§ **Directions for this task**
In the records below, some lines hold the word "which". Copy each of those lines.

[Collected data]
────
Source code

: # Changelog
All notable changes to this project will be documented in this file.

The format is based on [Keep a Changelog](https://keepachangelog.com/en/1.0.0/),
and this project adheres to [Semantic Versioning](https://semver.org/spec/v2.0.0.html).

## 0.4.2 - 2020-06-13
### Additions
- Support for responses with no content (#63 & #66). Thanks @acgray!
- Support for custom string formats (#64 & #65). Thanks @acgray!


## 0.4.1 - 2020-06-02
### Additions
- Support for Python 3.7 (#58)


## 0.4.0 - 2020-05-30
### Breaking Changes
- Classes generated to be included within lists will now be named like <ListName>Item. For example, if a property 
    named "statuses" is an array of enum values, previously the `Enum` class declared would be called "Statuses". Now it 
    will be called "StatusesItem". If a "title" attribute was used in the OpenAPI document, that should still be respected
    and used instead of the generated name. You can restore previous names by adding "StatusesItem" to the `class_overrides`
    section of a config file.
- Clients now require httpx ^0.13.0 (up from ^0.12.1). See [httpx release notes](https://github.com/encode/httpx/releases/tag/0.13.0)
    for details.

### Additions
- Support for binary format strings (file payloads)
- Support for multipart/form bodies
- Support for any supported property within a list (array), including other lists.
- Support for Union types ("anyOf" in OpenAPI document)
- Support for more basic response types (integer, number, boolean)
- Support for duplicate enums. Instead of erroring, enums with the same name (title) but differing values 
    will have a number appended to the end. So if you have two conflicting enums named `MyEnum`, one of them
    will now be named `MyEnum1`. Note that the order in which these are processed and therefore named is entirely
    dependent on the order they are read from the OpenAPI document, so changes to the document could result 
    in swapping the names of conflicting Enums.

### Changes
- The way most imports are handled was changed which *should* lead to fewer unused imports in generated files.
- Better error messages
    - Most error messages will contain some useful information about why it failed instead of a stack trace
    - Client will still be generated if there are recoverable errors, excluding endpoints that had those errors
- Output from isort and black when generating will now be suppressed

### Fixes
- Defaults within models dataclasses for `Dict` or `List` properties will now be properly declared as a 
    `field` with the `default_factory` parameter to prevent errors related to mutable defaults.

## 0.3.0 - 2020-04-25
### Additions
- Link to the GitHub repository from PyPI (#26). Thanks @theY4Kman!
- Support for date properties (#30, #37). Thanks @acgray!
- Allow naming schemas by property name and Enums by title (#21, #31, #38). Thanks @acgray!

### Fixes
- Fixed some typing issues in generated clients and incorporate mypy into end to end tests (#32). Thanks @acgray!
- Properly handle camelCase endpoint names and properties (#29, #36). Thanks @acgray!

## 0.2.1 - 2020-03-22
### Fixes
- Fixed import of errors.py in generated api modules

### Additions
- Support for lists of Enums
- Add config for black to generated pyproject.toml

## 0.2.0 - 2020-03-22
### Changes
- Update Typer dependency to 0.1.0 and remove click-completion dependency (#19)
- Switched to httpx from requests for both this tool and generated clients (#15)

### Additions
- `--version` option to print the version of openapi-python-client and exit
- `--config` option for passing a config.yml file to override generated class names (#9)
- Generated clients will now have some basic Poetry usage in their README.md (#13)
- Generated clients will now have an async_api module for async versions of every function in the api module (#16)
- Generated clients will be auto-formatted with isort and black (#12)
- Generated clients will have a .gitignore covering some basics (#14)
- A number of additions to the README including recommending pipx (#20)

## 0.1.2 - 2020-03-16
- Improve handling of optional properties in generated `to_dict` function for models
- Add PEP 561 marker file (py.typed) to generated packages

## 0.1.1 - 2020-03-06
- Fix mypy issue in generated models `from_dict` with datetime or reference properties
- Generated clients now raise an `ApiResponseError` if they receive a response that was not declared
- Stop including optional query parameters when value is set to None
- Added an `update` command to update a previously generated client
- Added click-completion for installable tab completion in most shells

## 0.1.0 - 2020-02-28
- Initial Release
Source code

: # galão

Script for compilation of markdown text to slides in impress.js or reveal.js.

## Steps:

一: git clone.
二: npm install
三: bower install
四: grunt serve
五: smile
────
§ **Answer to this problem**
    will now be named `MyEnum1`. Note that the order in which these are processed and therefore named is entirely
- The way most imports are handled was changed which *should* lead to fewer unused imports in generated files.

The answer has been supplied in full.